Removing the stochastic assumption, we consider an arbitrary sequence \(y_t\). The performance metric becomes the Regret: how much worse our total loss is compared to the best single fixed action chosen in hindsight.
Definition - Regret (for the example game)
The regret after \(T\) rounds is defined as:
\[\text{Regret}_T := \sum_{t=1}^T (x_t - y_t)^2 - \min_{x \in [0, 1]} \sum_{t=1}^T (x - y_t)^2\]An algorithm is considered successful (“wins the game”) if \(\text{Regret}_T\) grows sublinearly in \(T\) (i.e., \(\lim_{T\to\infty} \frac{\text{Regret}_T}{T} = 0\)).
General Online Learning Framework:
- At each round \(t\), the algorithm chooses an action \(x_t\) from a feasible set \(V \subseteq \mathbb{R}^d\).
- It incurs a loss \(\ell_t(x_t)\), where the loss function \(\ell_t\) can be chosen arbitrarily (adversarially) at each round.
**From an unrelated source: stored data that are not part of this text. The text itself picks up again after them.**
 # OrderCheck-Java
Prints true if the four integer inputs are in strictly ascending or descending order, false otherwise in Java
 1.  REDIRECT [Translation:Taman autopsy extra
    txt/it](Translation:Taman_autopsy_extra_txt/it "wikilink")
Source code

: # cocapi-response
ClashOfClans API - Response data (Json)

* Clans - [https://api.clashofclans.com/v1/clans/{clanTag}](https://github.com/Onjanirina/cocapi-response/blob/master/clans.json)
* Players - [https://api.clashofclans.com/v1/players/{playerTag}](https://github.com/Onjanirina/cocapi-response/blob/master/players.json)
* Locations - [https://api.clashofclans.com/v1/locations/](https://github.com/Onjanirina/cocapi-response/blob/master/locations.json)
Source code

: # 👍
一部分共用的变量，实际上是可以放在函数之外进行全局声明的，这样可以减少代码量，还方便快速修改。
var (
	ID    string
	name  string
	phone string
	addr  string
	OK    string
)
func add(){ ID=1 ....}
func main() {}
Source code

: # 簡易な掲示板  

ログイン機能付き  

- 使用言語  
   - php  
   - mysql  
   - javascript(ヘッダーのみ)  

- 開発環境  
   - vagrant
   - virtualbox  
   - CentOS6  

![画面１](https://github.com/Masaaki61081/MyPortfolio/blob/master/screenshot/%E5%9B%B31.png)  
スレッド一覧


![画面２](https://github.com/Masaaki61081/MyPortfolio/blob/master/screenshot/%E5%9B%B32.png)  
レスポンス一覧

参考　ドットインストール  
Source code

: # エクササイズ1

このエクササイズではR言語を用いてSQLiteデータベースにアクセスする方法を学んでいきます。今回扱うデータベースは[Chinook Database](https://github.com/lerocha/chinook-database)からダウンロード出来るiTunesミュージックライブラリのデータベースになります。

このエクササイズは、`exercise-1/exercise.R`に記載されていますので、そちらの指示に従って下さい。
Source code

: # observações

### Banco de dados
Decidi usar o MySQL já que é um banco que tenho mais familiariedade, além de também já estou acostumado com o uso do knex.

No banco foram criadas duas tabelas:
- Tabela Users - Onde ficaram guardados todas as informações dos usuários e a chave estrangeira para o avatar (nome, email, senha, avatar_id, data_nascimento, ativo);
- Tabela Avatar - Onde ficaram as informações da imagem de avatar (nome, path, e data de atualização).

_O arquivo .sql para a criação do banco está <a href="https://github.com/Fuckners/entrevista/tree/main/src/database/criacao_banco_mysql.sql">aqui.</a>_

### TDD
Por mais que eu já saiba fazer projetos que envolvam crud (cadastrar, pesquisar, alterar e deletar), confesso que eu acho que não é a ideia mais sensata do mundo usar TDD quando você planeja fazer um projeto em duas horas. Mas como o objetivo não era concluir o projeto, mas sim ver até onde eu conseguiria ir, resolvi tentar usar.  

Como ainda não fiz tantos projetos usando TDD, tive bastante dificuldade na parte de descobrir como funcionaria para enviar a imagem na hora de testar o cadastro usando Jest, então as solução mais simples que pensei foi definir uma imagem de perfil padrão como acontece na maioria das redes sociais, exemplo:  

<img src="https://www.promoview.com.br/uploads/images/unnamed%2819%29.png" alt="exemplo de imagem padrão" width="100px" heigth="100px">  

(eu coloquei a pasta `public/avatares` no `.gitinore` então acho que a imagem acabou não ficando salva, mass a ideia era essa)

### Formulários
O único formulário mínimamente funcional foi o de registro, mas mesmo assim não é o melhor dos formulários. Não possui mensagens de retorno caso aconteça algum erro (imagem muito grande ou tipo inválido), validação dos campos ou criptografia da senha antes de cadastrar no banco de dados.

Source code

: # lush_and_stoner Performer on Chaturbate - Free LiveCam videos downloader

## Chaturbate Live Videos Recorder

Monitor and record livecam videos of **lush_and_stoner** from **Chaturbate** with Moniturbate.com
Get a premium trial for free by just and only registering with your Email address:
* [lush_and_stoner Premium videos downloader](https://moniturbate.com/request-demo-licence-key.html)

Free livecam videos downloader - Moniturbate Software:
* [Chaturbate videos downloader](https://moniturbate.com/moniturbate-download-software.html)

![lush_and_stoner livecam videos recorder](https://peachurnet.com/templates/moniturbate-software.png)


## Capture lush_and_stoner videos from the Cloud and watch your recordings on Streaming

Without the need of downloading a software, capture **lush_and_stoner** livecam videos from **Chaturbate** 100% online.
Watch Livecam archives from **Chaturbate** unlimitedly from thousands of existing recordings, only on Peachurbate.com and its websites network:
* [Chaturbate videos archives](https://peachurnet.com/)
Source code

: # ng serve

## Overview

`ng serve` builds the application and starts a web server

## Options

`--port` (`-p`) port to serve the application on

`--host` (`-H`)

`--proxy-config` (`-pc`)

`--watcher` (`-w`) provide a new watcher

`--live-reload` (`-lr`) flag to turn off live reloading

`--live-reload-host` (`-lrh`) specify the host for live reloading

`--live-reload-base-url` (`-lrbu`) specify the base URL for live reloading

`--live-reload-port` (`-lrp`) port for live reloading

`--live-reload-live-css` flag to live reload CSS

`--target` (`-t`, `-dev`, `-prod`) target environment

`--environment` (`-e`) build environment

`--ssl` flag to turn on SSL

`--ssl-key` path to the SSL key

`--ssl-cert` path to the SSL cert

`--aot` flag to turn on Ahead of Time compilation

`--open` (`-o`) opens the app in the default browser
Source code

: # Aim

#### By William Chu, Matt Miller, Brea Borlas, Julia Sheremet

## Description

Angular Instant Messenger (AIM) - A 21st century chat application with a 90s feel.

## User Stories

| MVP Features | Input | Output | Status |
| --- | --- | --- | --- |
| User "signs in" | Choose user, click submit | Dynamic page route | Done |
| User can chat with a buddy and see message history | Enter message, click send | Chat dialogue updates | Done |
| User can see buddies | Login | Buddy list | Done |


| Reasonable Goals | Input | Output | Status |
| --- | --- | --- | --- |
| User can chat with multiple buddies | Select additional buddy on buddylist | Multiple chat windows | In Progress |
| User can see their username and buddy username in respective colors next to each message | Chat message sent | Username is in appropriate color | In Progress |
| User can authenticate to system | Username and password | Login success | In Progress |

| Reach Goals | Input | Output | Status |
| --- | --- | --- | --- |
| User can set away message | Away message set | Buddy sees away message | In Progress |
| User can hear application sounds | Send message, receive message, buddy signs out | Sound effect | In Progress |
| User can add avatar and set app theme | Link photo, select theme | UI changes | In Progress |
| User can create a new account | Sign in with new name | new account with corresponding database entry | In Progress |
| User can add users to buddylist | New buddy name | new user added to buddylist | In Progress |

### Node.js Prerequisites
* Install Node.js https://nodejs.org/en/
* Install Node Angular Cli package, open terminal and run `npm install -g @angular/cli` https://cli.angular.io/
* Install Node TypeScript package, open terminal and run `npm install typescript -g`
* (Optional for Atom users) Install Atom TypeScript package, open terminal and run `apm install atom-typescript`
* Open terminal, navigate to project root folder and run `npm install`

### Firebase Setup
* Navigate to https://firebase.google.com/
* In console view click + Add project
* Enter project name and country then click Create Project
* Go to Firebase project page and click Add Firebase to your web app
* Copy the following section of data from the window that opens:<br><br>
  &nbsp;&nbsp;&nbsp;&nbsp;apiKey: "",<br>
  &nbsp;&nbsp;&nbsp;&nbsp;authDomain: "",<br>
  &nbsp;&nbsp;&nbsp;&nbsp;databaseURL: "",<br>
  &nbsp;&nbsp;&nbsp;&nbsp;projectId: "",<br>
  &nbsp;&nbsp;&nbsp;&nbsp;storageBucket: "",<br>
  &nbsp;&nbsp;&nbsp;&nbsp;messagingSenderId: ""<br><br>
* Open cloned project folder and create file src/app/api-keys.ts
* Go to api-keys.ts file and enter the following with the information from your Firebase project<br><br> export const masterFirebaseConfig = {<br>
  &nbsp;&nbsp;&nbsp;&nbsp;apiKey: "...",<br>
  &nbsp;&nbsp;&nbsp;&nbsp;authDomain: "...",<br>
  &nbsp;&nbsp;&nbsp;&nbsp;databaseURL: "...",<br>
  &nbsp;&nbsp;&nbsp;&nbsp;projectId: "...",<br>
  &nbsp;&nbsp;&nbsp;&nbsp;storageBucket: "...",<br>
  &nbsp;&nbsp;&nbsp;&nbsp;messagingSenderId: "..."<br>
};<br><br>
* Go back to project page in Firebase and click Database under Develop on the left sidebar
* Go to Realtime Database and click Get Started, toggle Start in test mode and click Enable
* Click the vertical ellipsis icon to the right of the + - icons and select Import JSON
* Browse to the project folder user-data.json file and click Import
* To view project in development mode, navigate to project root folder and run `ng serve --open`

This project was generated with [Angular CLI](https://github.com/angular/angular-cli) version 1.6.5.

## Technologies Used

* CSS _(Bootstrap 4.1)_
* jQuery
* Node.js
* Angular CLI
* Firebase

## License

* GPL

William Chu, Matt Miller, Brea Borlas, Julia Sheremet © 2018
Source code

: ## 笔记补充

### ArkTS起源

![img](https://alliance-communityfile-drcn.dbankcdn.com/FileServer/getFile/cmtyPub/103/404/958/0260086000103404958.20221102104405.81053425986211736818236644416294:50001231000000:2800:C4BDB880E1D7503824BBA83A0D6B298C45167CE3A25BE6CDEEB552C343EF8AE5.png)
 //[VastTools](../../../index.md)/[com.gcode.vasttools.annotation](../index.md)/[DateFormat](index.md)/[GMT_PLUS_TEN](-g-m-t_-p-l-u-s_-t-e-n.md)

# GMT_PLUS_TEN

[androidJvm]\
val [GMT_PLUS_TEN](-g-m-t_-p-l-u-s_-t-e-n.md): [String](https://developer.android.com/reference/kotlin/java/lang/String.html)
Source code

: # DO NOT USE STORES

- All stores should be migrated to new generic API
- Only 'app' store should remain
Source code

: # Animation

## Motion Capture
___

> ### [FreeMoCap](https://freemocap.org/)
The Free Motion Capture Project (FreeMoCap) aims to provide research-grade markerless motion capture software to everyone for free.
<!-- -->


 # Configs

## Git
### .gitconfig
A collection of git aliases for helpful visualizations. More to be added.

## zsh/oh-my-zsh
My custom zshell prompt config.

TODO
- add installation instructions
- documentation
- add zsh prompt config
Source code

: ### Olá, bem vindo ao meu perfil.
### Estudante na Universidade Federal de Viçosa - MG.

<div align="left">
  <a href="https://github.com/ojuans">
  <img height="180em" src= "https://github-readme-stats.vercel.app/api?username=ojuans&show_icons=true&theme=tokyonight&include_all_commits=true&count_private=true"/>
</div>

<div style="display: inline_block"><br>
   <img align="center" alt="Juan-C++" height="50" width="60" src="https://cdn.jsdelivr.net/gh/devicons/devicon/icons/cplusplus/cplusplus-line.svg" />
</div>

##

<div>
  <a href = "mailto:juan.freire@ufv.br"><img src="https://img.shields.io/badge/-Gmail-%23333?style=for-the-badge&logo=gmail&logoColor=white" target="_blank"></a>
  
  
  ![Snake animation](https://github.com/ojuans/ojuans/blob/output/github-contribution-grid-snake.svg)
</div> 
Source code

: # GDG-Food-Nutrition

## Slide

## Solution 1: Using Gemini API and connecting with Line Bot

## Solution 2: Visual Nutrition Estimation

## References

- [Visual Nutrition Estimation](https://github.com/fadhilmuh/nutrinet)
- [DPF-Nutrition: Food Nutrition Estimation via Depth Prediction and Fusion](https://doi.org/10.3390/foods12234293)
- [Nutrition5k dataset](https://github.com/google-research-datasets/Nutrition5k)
- The goal is to minimize the regret compared to the best fixed competitor \(u \in V\) in hindsight.
Definition - Regret (General)
For a sequence of loss functions \(\ell_1, \dots, \ell_T\) and algorithm predictions \(x_1, \dots, x_T\), the regret with respect to a competitor \(u \in V\) is:
\[\text{Regret}_T(u) := \sum_{t=1}^T \ell_t(x_t) - \sum_{t=1}^T \ell_t(u)\]The online algorithm does not know \(u\) or the future losses when making its prediction \(x_t\).
Adversarial Nature: The sequence of losses \(\ell_t\) can be chosen by an adversary, potentially based on the algorithm’s past actions. This makes standard statistical assumptions (like i.i.d data) invalid for the analysis.
A Strategy: Follow-the-Leader (FTL)
A natural strategy is to choose the action at time \(t\) that would have been optimal for the past rounds \(1, \dots, t-1\).
- In the example game: The best action in hindsight after \(T\) rounds is \(x^*_T = \frac{1}{T} \sum_{t=1}^T y_t\).
- FTL Strategy: \(x_t = x^*_{t-1} = \frac{1}{t-1} \sum_{i=1}^{t-1} y_i\) (for \(t > 1\)).
Analysis of FTL for the Guessing Game:
- Lemma 1.2 (Hannan’s Lemma): Let \(x^*_t = \arg\min_{x \in V} \sum_{i=1}^t \ell_i(x)\). Then for any sequence of loss functions \(\ell_t\): \(\sum_{t=1}^T \ell_t(x^*_t) \le \sum_{t=1}^T \ell_t(x^*_T)\) (Playing adaptively based on past data is no worse than playing the single best action in hindsight).
- Theorem 1.3: For the number guessing game (\(\ell_t(x)=(x-y_t)^2, y_t \in [0,1]\)), the FTL strategy (\(x_t = x^*_{t-1}\)) achieves: \(\text{Regret}_T \le 4 + 4 \ln T\) This is sublinear in \(T\), so FTL “wins” this specific game.
Proof Idea: Use Lemma 1.2 to bound the regret against the sequence \(x^*_1, \dots, x^*_T\). Then bound the difference between consecutive optimal actions $$ x^_{t-1} - x^_t \(. Show this difference decreases quickly enough (like\)O(1/t)\(), and the sum is bounded by\)O(\ln T)$$.
Key Takeaways from FTL Example:
- The FTL strategy for this specific game is parameter-free (no learning rates etc. to tune).
- It is computationally efficient (only requires maintaining a running average).
- It does not use gradients.
- Online learning is distinct from statistical learning; concepts like overfitting don’t directly apply.
History Bits:
- Savage (1951): Introduced the concept of “loss” (regret) in statistical decision problems based on Wald (1950).
- Hannan (1957): Designed the first randomized algorithm for repeated games with vanishing average regret; proved Lemma 1.2.